→ Goal of the exercise
Copy the entire listing exactly.

→ Data for review
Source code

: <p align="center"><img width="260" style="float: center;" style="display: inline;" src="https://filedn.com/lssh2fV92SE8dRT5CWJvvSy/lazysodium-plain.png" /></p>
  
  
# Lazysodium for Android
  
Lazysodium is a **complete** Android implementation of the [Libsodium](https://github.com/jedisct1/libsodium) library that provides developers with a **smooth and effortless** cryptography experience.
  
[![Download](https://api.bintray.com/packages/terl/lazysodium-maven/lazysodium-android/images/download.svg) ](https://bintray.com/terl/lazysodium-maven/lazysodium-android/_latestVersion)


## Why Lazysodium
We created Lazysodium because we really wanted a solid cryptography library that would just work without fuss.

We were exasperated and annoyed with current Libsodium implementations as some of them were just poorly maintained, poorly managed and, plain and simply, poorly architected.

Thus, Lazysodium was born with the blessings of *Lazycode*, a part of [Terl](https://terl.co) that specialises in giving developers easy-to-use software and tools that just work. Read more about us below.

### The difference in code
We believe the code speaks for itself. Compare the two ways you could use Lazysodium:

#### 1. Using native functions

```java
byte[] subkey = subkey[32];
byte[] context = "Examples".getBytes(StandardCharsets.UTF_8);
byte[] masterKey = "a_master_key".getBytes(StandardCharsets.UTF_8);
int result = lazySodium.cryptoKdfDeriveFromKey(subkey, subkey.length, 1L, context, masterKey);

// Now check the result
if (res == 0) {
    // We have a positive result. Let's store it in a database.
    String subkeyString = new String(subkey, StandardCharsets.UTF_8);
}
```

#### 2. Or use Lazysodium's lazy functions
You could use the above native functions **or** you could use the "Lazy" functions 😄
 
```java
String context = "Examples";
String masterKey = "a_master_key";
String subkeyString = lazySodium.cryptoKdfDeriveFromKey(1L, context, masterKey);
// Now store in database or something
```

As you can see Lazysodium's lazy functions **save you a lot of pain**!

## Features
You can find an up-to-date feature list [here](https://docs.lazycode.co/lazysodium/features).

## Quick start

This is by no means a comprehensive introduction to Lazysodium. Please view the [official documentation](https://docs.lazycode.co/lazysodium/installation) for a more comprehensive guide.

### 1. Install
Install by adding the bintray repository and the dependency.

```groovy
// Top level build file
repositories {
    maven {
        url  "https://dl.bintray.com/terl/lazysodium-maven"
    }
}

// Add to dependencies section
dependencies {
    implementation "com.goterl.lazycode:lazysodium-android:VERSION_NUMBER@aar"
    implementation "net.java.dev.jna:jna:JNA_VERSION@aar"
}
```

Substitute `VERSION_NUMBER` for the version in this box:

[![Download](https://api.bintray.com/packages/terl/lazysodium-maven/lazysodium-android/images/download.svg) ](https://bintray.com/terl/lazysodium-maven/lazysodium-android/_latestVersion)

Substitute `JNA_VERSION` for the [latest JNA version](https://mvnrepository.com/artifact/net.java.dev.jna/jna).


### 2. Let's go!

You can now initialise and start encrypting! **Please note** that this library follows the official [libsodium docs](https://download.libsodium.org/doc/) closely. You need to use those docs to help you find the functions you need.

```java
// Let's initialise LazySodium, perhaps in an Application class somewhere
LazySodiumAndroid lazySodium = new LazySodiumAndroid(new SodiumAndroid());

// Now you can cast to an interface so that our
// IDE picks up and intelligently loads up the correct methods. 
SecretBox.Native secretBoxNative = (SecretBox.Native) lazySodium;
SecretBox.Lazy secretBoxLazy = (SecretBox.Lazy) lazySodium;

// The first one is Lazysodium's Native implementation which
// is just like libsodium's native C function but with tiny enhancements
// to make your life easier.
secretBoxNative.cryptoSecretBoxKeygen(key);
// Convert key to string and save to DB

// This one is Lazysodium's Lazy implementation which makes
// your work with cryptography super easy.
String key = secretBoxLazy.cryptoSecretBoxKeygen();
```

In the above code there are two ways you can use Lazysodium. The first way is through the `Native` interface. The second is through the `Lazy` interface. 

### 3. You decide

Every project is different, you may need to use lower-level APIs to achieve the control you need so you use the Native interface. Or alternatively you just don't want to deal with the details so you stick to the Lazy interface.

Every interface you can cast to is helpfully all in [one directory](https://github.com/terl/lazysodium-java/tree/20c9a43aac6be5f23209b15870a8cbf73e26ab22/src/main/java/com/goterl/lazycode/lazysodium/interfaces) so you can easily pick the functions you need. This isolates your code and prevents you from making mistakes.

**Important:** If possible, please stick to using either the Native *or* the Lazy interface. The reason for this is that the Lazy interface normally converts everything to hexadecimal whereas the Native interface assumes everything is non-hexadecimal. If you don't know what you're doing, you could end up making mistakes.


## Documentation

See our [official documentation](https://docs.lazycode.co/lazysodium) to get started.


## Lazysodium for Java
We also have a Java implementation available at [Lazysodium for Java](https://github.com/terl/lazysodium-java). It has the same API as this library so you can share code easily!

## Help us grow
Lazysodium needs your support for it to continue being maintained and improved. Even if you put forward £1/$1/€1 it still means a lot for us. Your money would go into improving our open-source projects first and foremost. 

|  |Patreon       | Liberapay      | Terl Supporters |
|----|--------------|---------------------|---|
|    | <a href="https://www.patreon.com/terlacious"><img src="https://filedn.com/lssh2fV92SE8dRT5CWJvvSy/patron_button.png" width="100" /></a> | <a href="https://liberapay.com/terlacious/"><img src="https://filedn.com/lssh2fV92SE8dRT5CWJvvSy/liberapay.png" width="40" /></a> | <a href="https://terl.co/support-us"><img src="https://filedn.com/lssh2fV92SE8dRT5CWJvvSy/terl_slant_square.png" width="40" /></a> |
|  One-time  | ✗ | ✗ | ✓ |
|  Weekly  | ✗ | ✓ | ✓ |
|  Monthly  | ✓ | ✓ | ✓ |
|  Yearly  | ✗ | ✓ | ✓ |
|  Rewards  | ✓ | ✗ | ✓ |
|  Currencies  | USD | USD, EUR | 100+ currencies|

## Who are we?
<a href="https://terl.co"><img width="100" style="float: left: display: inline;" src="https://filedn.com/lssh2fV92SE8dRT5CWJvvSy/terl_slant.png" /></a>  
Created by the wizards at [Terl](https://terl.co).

→ Finished task
Source code

: <p align="center"><img width="260" style="float: center;" style="display: inline;" src="https://filedn.com/lssh2fV92SE8dRT5CWJvvSy/lazysodium-plain.png" /></p>
  
  
# Lazysodium for Android
  
Lazysodium is a **complete** Android implementation of the [Libsodium](https://github.com/jedisct1/libsodium) library that provides developers with a **smooth and effortless** cryptography experience.
  
[![Download](https://api.bintray.com/packages/terl/lazysodium-maven/lazysodium-android/images/download.svg) ](https://bintray.com/terl/lazysodium-maven/lazysodium-android/_latestVersion)


## Why Lazysodium
We created Lazysodium because we really wanted a solid cryptography library that would just work without fuss.

We were exasperated and annoyed with current Libsodium implementations as some of them were just poorly maintained, poorly managed and, plain and simply, poorly architected.

Thus, Lazysodium was born with the blessings of *Lazycode*, a part of [Terl](https://terl.co) that specialises in giving developers easy-to-use software and tools that just work. Read more about us below.

### The difference in code
We believe the code speaks for itself. Compare the two ways you could use Lazysodium:

#### 1. Using native functions

```java
byte[] subkey = subkey[32];
byte[] context = "Examples".getBytes(StandardCharsets.UTF_8);
byte[] masterKey = "a_master_key".getBytes(StandardCharsets.UTF_8);
int result = lazySodium.cryptoKdfDeriveFromKey(subkey, subkey.length, 1L, context, masterKey);

// Now check the result
if (res == 0) {
    // We have a positive result. Let's store it in a database.
    String subkeyString = new String(subkey, StandardCharsets.UTF_8);
}
```

#### 2. Or use Lazysodium's lazy functions
You could use the above native functions **or** you could use the "Lazy" functions 😄
 
```java
String context = "Examples";
String masterKey = "a_master_key";
String subkeyString = lazySodium.cryptoKdfDeriveFromKey(1L, context, masterKey);
// Now store in database or something
```

As you can see Lazysodium's lazy functions **save you a lot of pain**!

## Features
You can find an up-to-date feature list [here](https://docs.lazycode.co/lazysodium/features).

## Quick start

This is by no means a comprehensive introduction to Lazysodium. Please view the [official documentation](https://docs.lazycode.co/lazysodium/installation) for a more comprehensive guide.

### 1. Install
Install by adding the bintray repository and the dependency.

```groovy
// Top level build file
repositories {
    maven {
        url  "https://dl.bintray.com/terl/lazysodium-maven"
    }
}

// Add to dependencies section
dependencies {
    implementation "com.goterl.lazycode:lazysodium-android:VERSION_NUMBER@aar"
    implementation "net.java.dev.jna:jna:JNA_VERSION@aar"
}
```

Substitute `VERSION_NUMBER` for the version in this box:

[![Download](https://api.bintray.com/packages/terl/lazysodium-maven/lazysodium-android/images/download.svg) ](https://bintray.com/terl/lazysodium-maven/lazysodium-android/_latestVersion)

Substitute `JNA_VERSION` for the [latest JNA version](https://mvnrepository.com/artifact/net.java.dev.jna/jna).


### 2. Let's go!

You can now initialise and start encrypting! **Please note** that this library follows the official [libsodium docs](https://download.libsodium.org/doc/) closely. You need to use those docs to help you find the functions you need.

```java
// Let's initialise LazySodium, perhaps in an Application class somewhere
LazySodiumAndroid lazySodium = new LazySodiumAndroid(new SodiumAndroid());

// Now you can cast to an interface so that our
// IDE picks up and intelligently loads up the correct methods. 
SecretBox.Native secretBoxNative = (SecretBox.Native) lazySodium;
SecretBox.Lazy secretBoxLazy = (SecretBox.Lazy) lazySodium;

// The first one is Lazysodium's Native implementation which
// is just like libsodium's native C function but with tiny enhancements
// to make your life easier.
secretBoxNative.cryptoSecretBoxKeygen(key);
// Convert key to string and save to DB

// This one is Lazysodium's Lazy implementation which makes
// your work with cryptography super easy.
String key = secretBoxLazy.cryptoSecretBoxKeygen();
```

In the above code there are two ways you can use Lazysodium. The first way is through the `Native` interface. The second is through the `Lazy` interface. 

### 3. You decide

Every project is different, you may need to use lower-level APIs to achieve the control you need so you use the Native interface. Or alternatively you just don't want to deal with the details so you stick to the Lazy interface.

Every interface you can cast to is helpfully all in [one directory](https://github.com/terl/lazysodium-java/tree/20c9a43aac6be5f23209b15870a8cbf73e26ab22/src/main/java/com/goterl/lazycode/lazysodium/interfaces) so you can easily pick the functions you need. This isolates your code and prevents you from making mistakes.

**Important:** If possible, please stick to using either the Native *or* the Lazy interface. The reason for this is that the Lazy interface normally converts everything to hexadecimal whereas the Native interface assumes everything is non-hexadecimal. If you don't know what you're doing, you could end up making mistakes.


## Documentation

See our [official documentation](https://docs.lazycode.co/lazysodium) to get started.


## Lazysodium for Java
We also have a Java implementation available at [Lazysodium for Java](https://github.com/terl/lazysodium-java). It has the same API as this library so you can share code easily!

## Help us grow
Lazysodium needs your support for it to continue being maintained and improved. Even if you put forward £1/$1/€1 it still means a lot for us. Your money would go into improving our open-source projects first and foremost. 

|  |Patreon       | Liberapay      | Terl Supporters |
|----|--------------|---------------------|---|
|    | <a href="https://www.patreon.com/terlacious"><img src="https://filedn.com/lssh2fV92SE8dRT5CWJvvSy/patron_button.png" width="100" /></a> | <a href="https://liberapay.com/terlacious/"><img src="https://filedn.com/lssh2fV92SE8dRT5CWJvvSy/liberapay.png" width="40" /></a> | <a href="https://terl.co/support-us"><img src="https://filedn.com/lssh2fV92SE8dRT5CWJvvSy/terl_slant_square.png" width="40" /></a> |
|  One-time  | ✗ | ✗ | ✓ |
|  Weekly  | ✗ | ✓ | ✓ |
|  Monthly  | ✓ | ✓ | ✓ |
|  Yearly  | ✗ | ✓ | ✓ |
|  Rewards  | ✓ | ✗ | ✓ |
|  Currencies  | USD | USD, EUR | 100+ currencies|

## Who are we?
<a href="https://terl.co"><img width="100" style="float: left: display: inline;" src="https://filedn.com/lssh2fV92SE8dRT5CWJvvSy/terl_slant.png" /></a>  
Created by the wizards at [Terl](https://terl.co).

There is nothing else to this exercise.